I stumble trying to raise the mirror we came through. The envy is making everything worse. I want the walls, the mirrors, the reflections. I want to be every version of myself I see in the glass. I want lives I never lived, choices I never made.

Focus. Get home. Home?

Nothing happens when I try to move through it. Shit. He gave the mirror to me but didn’ really tell me how to use it.

I force my legs to work, stumbling down the hallway. The house's corridors are blessedly empty, everyone else is at the party, and I'm grateful for the solitude. I can barely think through the wanting, the needing, the desperate hunger for everything I see.

There, the tapestry. Narcissus staring at his reflection in a pool of water.

Behind it, the door. I push through into the storage room.

My ritual supplies are exactly where Croesus said they'd be. I sink to the floor beside them, hands trembling as I reach for the bag.

The door opens.

I look up, and Croesus is there, black suit, no mask now, moving toward me with familiar grace.

He doesn't say anything. Just closes the door quietly behind him and moves to the wall, settling against it. Watching me.

Relief floods through me. He's here. Guarding the door like he promised.

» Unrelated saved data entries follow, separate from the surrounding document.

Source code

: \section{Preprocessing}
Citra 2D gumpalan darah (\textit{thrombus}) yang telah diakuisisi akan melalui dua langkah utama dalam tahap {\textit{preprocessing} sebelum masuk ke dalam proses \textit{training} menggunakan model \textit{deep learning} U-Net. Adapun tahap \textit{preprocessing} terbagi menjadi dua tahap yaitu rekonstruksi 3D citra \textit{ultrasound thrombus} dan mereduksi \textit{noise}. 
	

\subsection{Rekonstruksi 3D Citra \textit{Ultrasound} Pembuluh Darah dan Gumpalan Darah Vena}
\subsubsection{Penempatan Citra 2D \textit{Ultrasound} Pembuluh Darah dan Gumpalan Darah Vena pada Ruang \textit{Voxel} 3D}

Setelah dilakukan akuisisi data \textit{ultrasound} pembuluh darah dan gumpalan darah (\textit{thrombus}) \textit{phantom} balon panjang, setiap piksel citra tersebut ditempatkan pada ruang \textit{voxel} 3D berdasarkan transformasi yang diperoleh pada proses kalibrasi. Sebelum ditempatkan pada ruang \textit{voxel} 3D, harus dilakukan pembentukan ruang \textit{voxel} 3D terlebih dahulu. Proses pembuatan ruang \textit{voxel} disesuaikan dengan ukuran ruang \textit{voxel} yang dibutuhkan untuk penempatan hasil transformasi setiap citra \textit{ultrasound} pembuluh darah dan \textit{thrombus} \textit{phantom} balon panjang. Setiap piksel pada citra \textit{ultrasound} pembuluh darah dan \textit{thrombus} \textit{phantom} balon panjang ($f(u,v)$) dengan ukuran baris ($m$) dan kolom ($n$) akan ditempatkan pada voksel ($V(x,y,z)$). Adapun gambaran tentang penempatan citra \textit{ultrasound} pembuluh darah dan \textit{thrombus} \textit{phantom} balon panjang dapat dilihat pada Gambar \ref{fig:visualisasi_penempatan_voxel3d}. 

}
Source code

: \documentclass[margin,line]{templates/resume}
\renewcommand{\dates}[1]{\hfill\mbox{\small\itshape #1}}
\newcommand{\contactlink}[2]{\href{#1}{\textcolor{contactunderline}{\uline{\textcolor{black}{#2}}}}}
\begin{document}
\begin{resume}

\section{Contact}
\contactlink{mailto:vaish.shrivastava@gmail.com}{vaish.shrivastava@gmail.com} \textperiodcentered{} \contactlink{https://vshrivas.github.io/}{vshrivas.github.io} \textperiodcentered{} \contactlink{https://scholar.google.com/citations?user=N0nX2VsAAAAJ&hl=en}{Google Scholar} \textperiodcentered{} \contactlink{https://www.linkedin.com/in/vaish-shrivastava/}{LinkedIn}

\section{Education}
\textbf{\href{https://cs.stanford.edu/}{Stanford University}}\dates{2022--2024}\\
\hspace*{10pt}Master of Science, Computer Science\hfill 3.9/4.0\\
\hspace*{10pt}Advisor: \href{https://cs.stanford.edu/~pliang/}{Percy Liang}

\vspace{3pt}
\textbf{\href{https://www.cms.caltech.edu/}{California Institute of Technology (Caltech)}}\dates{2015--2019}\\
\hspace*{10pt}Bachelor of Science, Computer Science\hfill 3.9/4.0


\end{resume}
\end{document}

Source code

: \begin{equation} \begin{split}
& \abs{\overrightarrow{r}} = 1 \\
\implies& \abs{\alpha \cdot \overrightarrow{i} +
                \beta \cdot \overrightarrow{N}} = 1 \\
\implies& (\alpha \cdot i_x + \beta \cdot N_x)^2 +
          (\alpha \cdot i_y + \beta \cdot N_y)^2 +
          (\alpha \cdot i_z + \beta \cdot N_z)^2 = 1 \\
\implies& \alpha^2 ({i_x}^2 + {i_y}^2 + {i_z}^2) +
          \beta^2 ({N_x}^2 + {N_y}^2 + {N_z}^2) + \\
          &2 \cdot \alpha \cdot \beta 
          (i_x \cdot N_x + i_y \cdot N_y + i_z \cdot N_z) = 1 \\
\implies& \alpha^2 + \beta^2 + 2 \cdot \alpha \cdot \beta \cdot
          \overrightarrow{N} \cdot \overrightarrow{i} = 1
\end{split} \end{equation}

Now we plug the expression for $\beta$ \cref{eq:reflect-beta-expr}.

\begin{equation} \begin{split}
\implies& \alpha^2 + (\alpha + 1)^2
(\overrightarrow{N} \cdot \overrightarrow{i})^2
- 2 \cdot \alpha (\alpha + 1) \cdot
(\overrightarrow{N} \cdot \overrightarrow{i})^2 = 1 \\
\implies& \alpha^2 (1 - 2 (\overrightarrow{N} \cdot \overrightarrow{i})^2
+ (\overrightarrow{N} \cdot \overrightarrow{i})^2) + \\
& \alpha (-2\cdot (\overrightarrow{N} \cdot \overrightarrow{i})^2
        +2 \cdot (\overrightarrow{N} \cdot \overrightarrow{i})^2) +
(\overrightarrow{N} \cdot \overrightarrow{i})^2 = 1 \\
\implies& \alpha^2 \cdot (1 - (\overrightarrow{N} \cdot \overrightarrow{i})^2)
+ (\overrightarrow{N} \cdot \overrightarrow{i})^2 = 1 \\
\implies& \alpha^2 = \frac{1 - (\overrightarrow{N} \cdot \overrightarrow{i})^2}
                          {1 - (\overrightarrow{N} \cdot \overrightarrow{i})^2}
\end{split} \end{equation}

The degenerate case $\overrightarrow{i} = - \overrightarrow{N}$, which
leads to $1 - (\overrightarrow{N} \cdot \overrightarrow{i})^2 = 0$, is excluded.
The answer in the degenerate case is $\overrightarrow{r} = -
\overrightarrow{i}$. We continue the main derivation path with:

I nod at him gratefully and turn back to the ritual supplies.

I begin the ritual.

Salt in a circle around me since I don’t have an established circle. Herbs crushed and scattered, wormwood for banishing, rue for protection. Candles lit at the cardinal points. Seven white. Seven black. Seven red. The familiar motions, the familiar preparations.

I've done this dozens of times. But it never gets easier.

I take up the small knife from my supplies, press it to my forearm, and cut. Quick and clean. Blood wells up, dark and red.

The pain cuts through the envy's hold just enough for me to think clearly. To remember the words.

I begin in Latin, voice steady despite the trembling in my hands:

"Ex carne mea, te expello." From my flesh, I cast you out.